Please return the whole listing, character for character.

- Opening Delimiter -

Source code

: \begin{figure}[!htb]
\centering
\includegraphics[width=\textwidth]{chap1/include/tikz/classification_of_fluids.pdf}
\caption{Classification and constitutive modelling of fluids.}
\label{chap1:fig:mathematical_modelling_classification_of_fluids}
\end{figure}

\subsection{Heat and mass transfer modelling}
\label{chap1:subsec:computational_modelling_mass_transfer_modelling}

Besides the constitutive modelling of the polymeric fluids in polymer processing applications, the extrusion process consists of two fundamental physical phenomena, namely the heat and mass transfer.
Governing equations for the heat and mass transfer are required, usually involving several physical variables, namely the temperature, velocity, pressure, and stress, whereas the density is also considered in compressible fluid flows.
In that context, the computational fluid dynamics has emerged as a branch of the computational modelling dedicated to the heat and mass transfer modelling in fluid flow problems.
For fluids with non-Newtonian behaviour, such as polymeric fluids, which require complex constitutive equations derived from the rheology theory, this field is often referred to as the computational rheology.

- Closing Delimiter -

▸ OUTPUT FOR THIS EXERCISE
Source code

: \begin{figure}[!htb]
\centering
\includegraphics[width=\textwidth]{chap1/include/tikz/classification_of_fluids.pdf}
\caption{Classification and constitutive modelling of fluids.}
\label{chap1:fig:mathematical_modelling_classification_of_fluids}
\end{figure}

\subsection{Heat and mass transfer modelling}
\label{chap1:subsec:computational_modelling_mass_transfer_modelling}

Besides the constitutive modelling of the polymeric fluids in polymer processing applications, the extrusion process consists of two fundamental physical phenomena, namely the heat and mass transfer.
Governing equations for the heat and mass transfer are required, usually involving several physical variables, namely the temperature, velocity, pressure, and stress, whereas the density is also considered in compressible fluid flows.
In that context, the computational fluid dynamics has emerged as a branch of the computational modelling dedicated to the heat and mass transfer modelling in fluid flow problems.
For fluids with non-Newtonian behaviour, such as polymeric fluids, which require complex constitutive equations derived from the rheology theory, this field is often referred to as the computational rheology.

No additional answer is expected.